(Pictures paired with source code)
☆ ☆ ☆ ☆
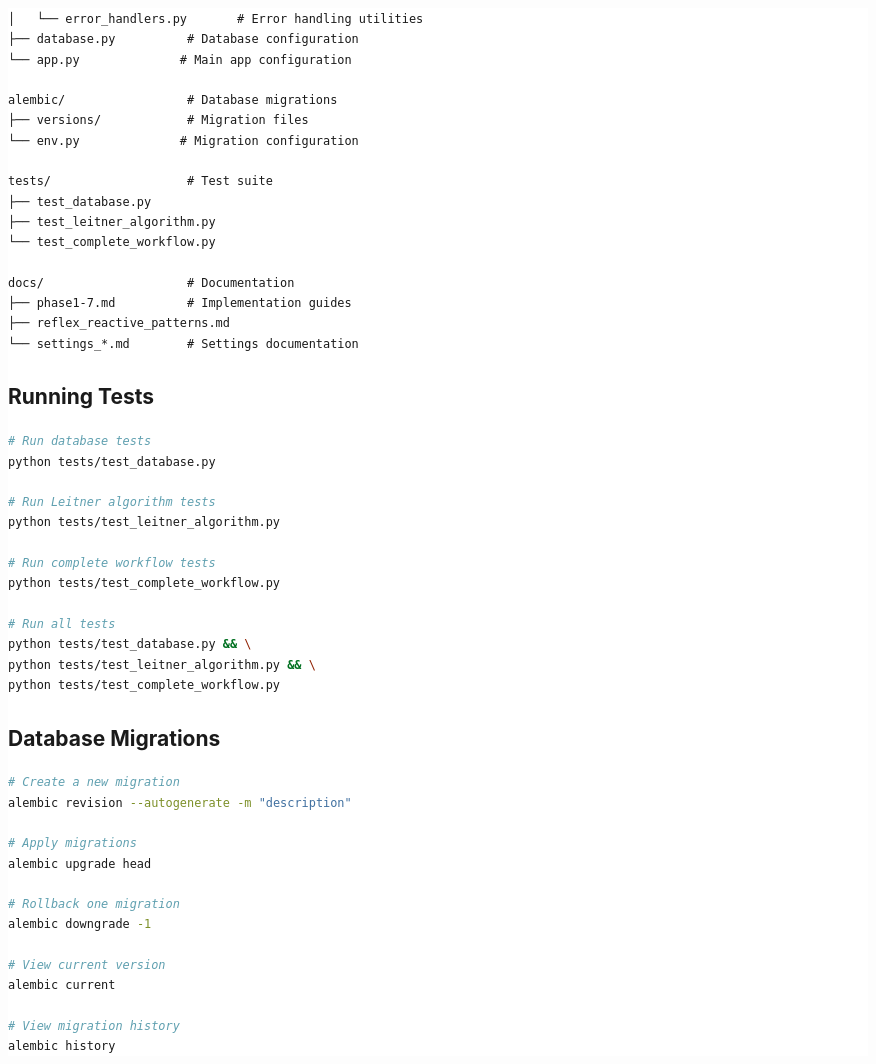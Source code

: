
 ```
│   └── error_handlers.py       # Error handling utilities
├── database.py          # Database configuration
└── app.py              # Main app configuration

alembic/                 # Database migrations
├── versions/            # Migration files
└── env.py              # Migration configuration

tests/                   # Test suite
├── test_database.py
├── test_leitner_algorithm.py
└── test_complete_workflow.py

docs/                    # Documentation
├── phase1-7.md          # Implementation guides
├── reflex_reactive_patterns.md
└── settings_*.md        # Settings documentation
```

## Running Tests

```bash
# Run database tests
python tests/test_database.py

# Run Leitner algorithm tests
python tests/test_leitner_algorithm.py

# Run complete workflow tests
python tests/test_complete_workflow.py

# Run all tests
python tests/test_database.py && \
python tests/test_leitner_algorithm.py && \
python tests/test_complete_workflow.py
```

## Database Migrations

```bash
# Create a new migration
alembic revision --autogenerate -m "description"

# Apply migrations
alembic upgrade head

# Rollback one migration
alembic downgrade -1

# View current version
alembic current

# View migration history
alembic history
```
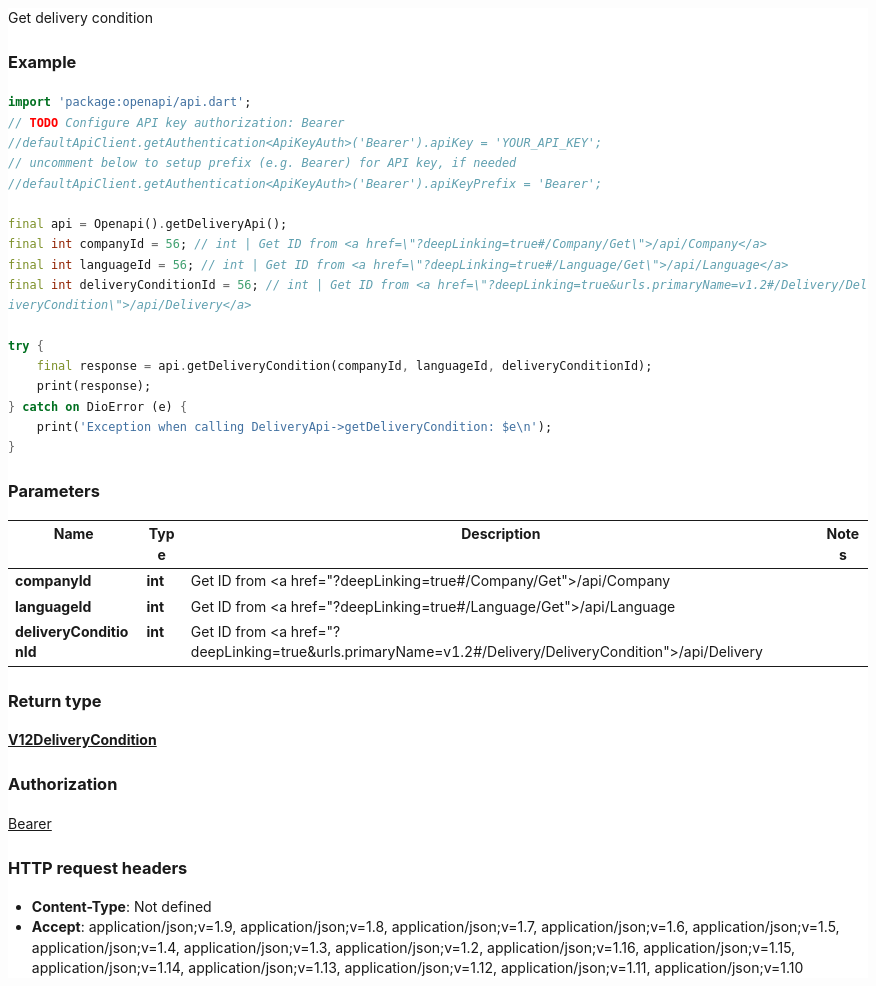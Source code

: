 Get delivery condition

### Example
```dart
import 'package:openapi/api.dart';
// TODO Configure API key authorization: Bearer
//defaultApiClient.getAuthentication<ApiKeyAuth>('Bearer').apiKey = 'YOUR_API_KEY';
// uncomment below to setup prefix (e.g. Bearer) for API key, if needed
//defaultApiClient.getAuthentication<ApiKeyAuth>('Bearer').apiKeyPrefix = 'Bearer';

final api = Openapi().getDeliveryApi();
final int companyId = 56; // int | Get ID from <a href=\"?deepLinking=true#/Company/Get\">/api/Company</a>
final int languageId = 56; // int | Get ID from <a href=\"?deepLinking=true#/Language/Get\">/api/Language</a>
final int deliveryConditionId = 56; // int | Get ID from <a href=\"?deepLinking=true&urls.primaryName=v1.2#/Delivery/DeliveryCondition\">/api/Delivery</a>

try {
    final response = api.getDeliveryCondition(companyId, languageId, deliveryConditionId);
    print(response);
} catch on DioError (e) {
    print('Exception when calling DeliveryApi->getDeliveryCondition: $e\n');
}
```

### Parameters

Name | Type | Description  | Notes
------------- | ------------- | ------------- | -------------
 **companyId** | **int**| Get ID from <a href=\"?deepLinking=true#/Company/Get\">/api/Company</a> | 
 **languageId** | **int**| Get ID from <a href=\"?deepLinking=true#/Language/Get\">/api/Language</a> | 
 **deliveryConditionId** | **int**| Get ID from <a href=\"?deepLinking=true&urls.primaryName=v1.2#/Delivery/DeliveryCondition\">/api/Delivery</a> | 

### Return type

[**V12DeliveryCondition**](V12DeliveryCondition.md)

### Authorization

[Bearer](../README.md#Bearer)

### HTTP request headers

 - **Content-Type**: Not defined
 - **Accept**: application/json;v=1.9, application/json;v=1.8, application/json;v=1.7, application/json;v=1.6, application/json;v=1.5, application/json;v=1.4, application/json;v=1.3, application/json;v=1.2, application/json;v=1.16, application/json;v=1.15, application/json;v=1.14, application/json;v=1.13, application/json;v=1.12, application/json;v=1.11, application/json;v=1.10
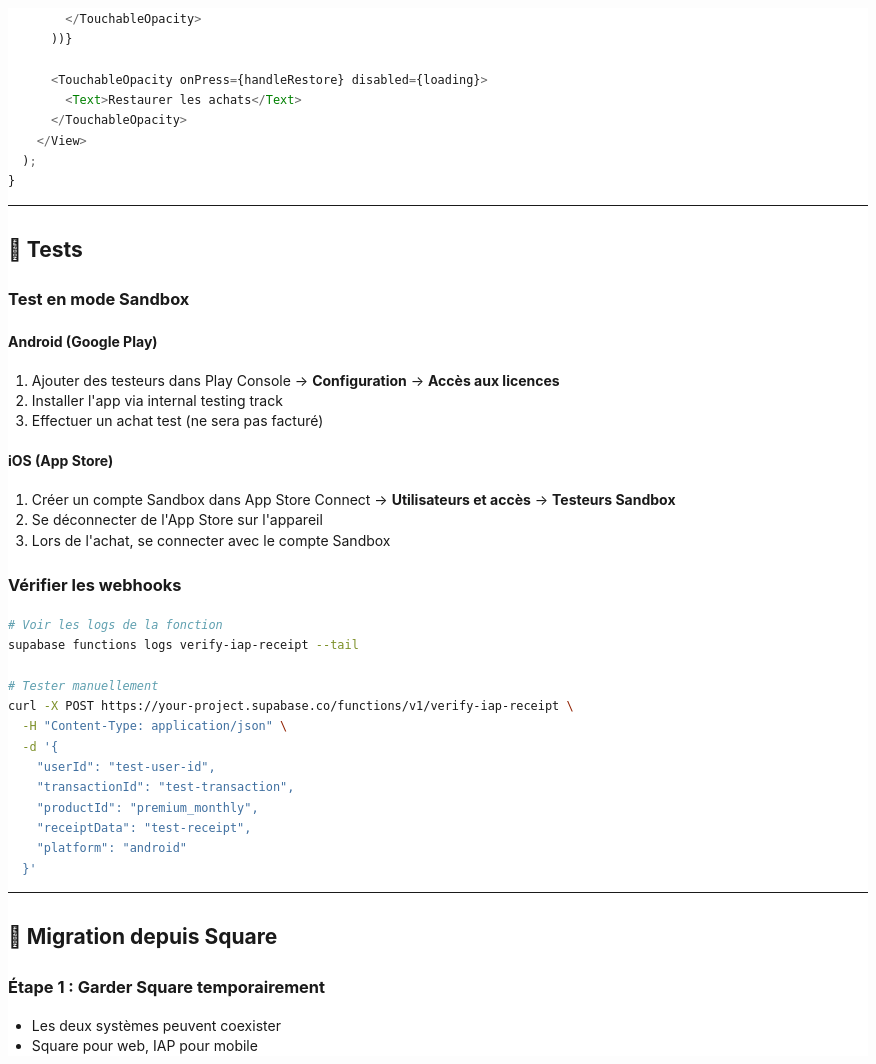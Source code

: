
 ```typescript
        </TouchableOpacity>
      ))}

      <TouchableOpacity onPress={handleRestore} disabled={loading}>
        <Text>Restaurer les achats</Text>
      </TouchableOpacity>
    </View>
  );
}
```

---

## 🧪 Tests

### **Test en mode Sandbox**

#### Android (Google Play)
1. Ajouter des testeurs dans Play Console → **Configuration** → **Accès aux licences**
2. Installer l'app via internal testing track
3. Effectuer un achat test (ne sera pas facturé)

#### iOS (App Store)
1. Créer un compte Sandbox dans App Store Connect → **Utilisateurs et accès** → **Testeurs Sandbox**
2. Se déconnecter de l'App Store sur l'appareil
3. Lors de l'achat, se connecter avec le compte Sandbox

### **Vérifier les webhooks**

```bash
# Voir les logs de la fonction
supabase functions logs verify-iap-receipt --tail

# Tester manuellement
curl -X POST https://your-project.supabase.co/functions/v1/verify-iap-receipt \
  -H "Content-Type: application/json" \
  -d '{
    "userId": "test-user-id",
    "transactionId": "test-transaction",
    "productId": "premium_monthly",
    "receiptData": "test-receipt",
    "platform": "android"
  }'
```

---

## 🔄 Migration depuis Square

### **Étape 1 : Garder Square temporairement**
- Les deux systèmes peuvent coexister
- Square pour web, IAP pour mobile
☆ ☆ ☆ ☆
INSTRUCTIONS FOR THE TASK: State how many lines of the entries above include the string "companyId". The reply is that number alone.

YOUR RESPONSE: 3